» **Exercise**:
Only the lines below from the one containing "- При отсутствии" to the one containing "2. Реализуйте метод" should be repeated, both included and unchanged.

Data in this exercise below:

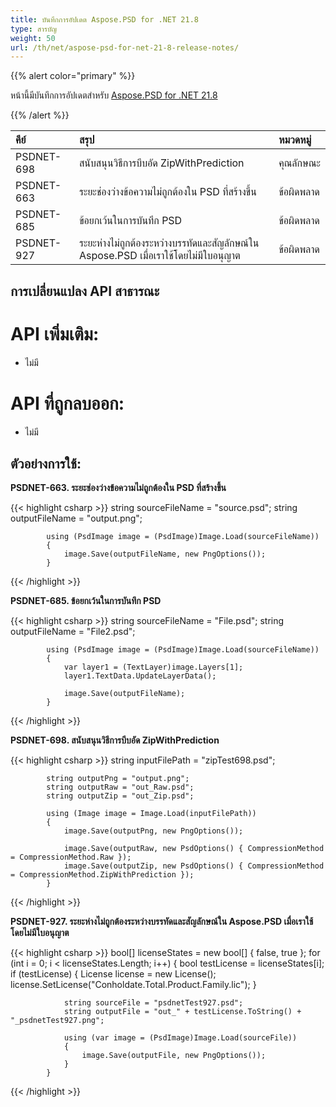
 ```yaml
---
title: บันทึกการอัปเดต Aspose.PSD for .NET 21.8
type: สารบัญ
weight: 50
url: /th/net/aspose-psd-for-net-21-8-release-notes/
---
```


{{% alert color="primary" %}}

หน้านี้มีบันทึกการอัปเดตสำหรับ [Aspose.PSD for .NET 21.8](https://www.nuget.org/packages/Aspose.PSD/)

{{% /alert %}}

|**คีย์**|**สรุป**|**หมวดหมู่**|
| :- | :- | :- |
|PSDNET-698|สนับสนุนวิธีการบีบอัด ZipWithPrediction|คุณลักษณะ|
|PSDNET-663|ระยะช่องว่างข้อความไม่ถูกต้องใน PSD ที่สร้างขึ้น|ข้อผิดพลาด|
|PSDNET-685|ข้อยกเว้นในการบันทึก PSD|ข้อผิดพลาด|
|PSDNET-927|ระยะห่างไม่ถูกต้องระหว่างบรรทัดและสัญลักษณ์ใน Aspose.PSD เมื่อเราใช้โดยไม่มีใบอนุญาต|ข้อผิดพลาด|

## **การเปลี่ยนแปลง API สาธารณะ**
# **API เพิ่มเติม:**
- ไม่มี

# **API ที่ถูกลบออก:**
- ไม่มี

## **ตัวอย่างการใช้:**

**PSDNET-663. ระยะช่องว่างข้อความไม่ถูกต้องใน PSD ที่สร้างขึ้น**

{{< highlight csharp >}}
            string sourceFileName = "source.psd";
            string outputFileName = "output.png";

            using (PsdImage image = (PsdImage)Image.Load(sourceFileName))
            {
                image.Save(outputFileName, new PngOptions());
            }
{{< /highlight >}}

**PSDNET-685. ข้อยกเว้นในการบันทึก PSD**

{{< highlight csharp >}}
            string sourceFileName = "File.psd";
            string outputFileName = "File2.psd";

            using (PsdImage image = (PsdImage)Image.Load(sourceFileName))
            {
                var layer1 = (TextLayer)image.Layers[1];
                layer1.TextData.UpdateLayerData();

                image.Save(outputFileName);
            }
{{< /highlight >}}

**PSDNET-698. สนับสนุนวิธีการบีบอัด ZipWithPrediction**

{{< highlight csharp >}}
            string inputFilePath = "zipTest698.psd";

            string outputPng = "output.png";
            string outputRaw = "out_Raw.psd";
            string outputZip = "out_Zip.psd";

            using (Image image = Image.Load(inputFilePath))
            {
                image.Save(outputPng, new PngOptions());

                image.Save(outputRaw, new PsdOptions() { CompressionMethod = CompressionMethod.Raw });
                image.Save(outputZip, new PsdOptions() { CompressionMethod = CompressionMethod.ZipWithPrediction });
            }
{{< /highlight >}}

**PSDNET-927. ระยะห่างไม่ถูกต้องระหว่างบรรทัดและสัญลักษณ์ใน Aspose.PSD เมื่อเราใช้โดยไม่มีใบอนุญาต**

{{< highlight csharp >}}
            bool[] licenseStates = new bool[] { false, true };
            for (int i = 0; i < licenseStates.Length; i++)
            {
                bool testLicense = licenseStates[i];
                if (testLicense)
                {
                    License license = new License();
                    license.SetLicense("Conholdate.Total.Product.Family.lic");
                }

                string sourceFile = "psdnetTest927.psd";
                string outputFile = "out_" + testLicense.ToString() + "_psdnetTest927.png";

                using (var image = (PsdImage)Image.Load(sourceFile))
                {
                    image.Save(outputFile, new PngOptions());
                }
            }
{{< /highlight >}}
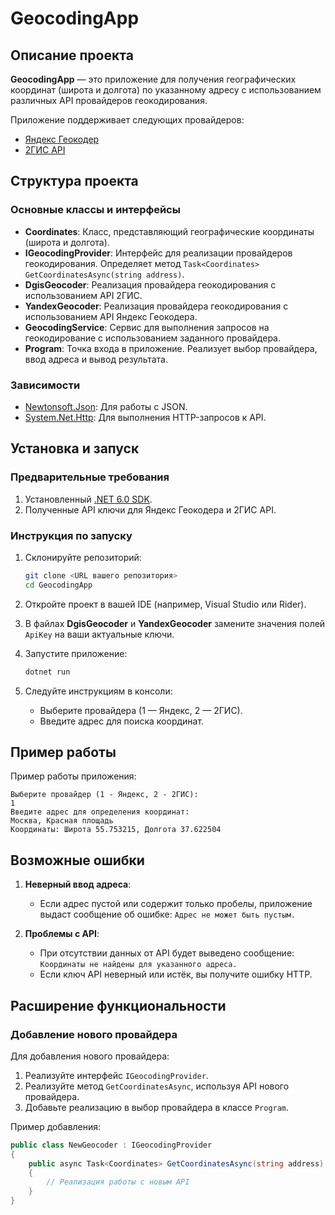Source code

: # GeocodingApp

## Описание проекта
**GeocodingApp** — это приложение для получения географических координат (широта и долгота) по указанному адресу с использованием различных API провайдеров геокодирования.

Приложение поддерживает следующих провайдеров:
- [Яндекс Геокодер](https://yandex.ru/dev/maps/geocoder/)
- [2ГИС API](https://dev.2gis.com/)

## Структура проекта

### Основные классы и интерфейсы
- **Coordinates**: Класс, представляющий географические координаты (широта и долгота).
- **IGeocodingProvider**: Интерфейс для реализации провайдеров геокодирования. Определяет метод `Task<Coordinates> GetCoordinatesAsync(string address)`.
- **DgisGeocoder**: Реализация провайдера геокодирования с использованием API 2ГИС.
- **YandexGeocoder**: Реализация провайдера геокодирования с использованием API Яндекс Геокодера.
- **GeocodingService**: Сервис для выполнения запросов на геокодирование с использованием заданного провайдера.
- **Program**: Точка входа в приложение. Реализует выбор провайдера, ввод адреса и вывод результата.

### Зависимости
- [Newtonsoft.Json](https://www.newtonsoft.com/json): Для работы с JSON.
- [System.Net.Http](https://learn.microsoft.com/en-us/dotnet/api/system.net.http): Для выполнения HTTP-запросов к API.

## Установка и запуск

### Предварительные требования
1. Установленный [.NET 6.0 SDK](https://dotnet.microsoft.com/en-us/download/dotnet/6.0).
2. Полученные API ключи для Яндекс Геокодера и 2ГИС API.

### Инструкция по запуску
1. Склонируйте репозиторий:
   ```bash
   git clone <URL вашего репозитория>
   cd GeocodingApp
   ```
2. Откройте проект в вашей IDE (например, Visual Studio или Rider).
3. В файлах **DgisGeocoder** и **YandexGeocoder** замените значения полей `ApiKey` на ваши актуальные ключи.
4. Запустите приложение:
   ```bash
   dotnet run
   ```

5. Следуйте инструкциям в консоли:
   - Выберите провайдера (1 — Яндекс, 2 — 2ГИС).
   - Введите адрес для поиска координат.

## Пример работы
Пример работы приложения:
```plaintext
Выберите провайдер (1 - Яндекс, 2 - 2ГИС):
1
Введите адрес для определения координат:
Москва, Красная площадь
Координаты: Широта 55.753215, Долгота 37.622504
```

## Возможные ошибки
1. **Неверный ввод адреса**:
   - Если адрес пустой или содержит только пробелы, приложение выдаст сообщение об ошибке: `Адрес не может быть пустым.`

2. **Проблемы с API**:
   - При отсутствии данных от API будет выведено сообщение: `Координаты не найдены для указанного адреса.`
   - Если ключ API неверный или истёк, вы получите ошибку HTTP.

## Расширение функциональности
### Добавление нового провайдера
Для добавления нового провайдера:
1. Реализуйте интерфейс `IGeocodingProvider`.
2. Реализуйте метод `GetCoordinatesAsync`, используя API нового провайдера.
3. Добавьте реализацию в выбор провайдера в классе `Program`.

Пример добавления:
```csharp
public class NewGeocoder : IGeocodingProvider
{
    public async Task<Coordinates> GetCoordinatesAsync(string address)
    {
        // Реализация работы с новым API
    }
}
```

End of Data in this exercise.

» **Expected answer**:
   - При отсутствии данных от API будет выведено сообщение: `Координаты не найдены для указанного адреса.`
   - Если ключ API неверный или истёк, вы получите ошибку HTTP.

## Расширение функциональности
### Добавление нового провайдера
Для добавления нового провайдера:
1. Реализуйте интерфейс `IGeocodingProvider`.
2. Реализуйте метод `GetCoordinatesAsync`, используя API нового провайдера.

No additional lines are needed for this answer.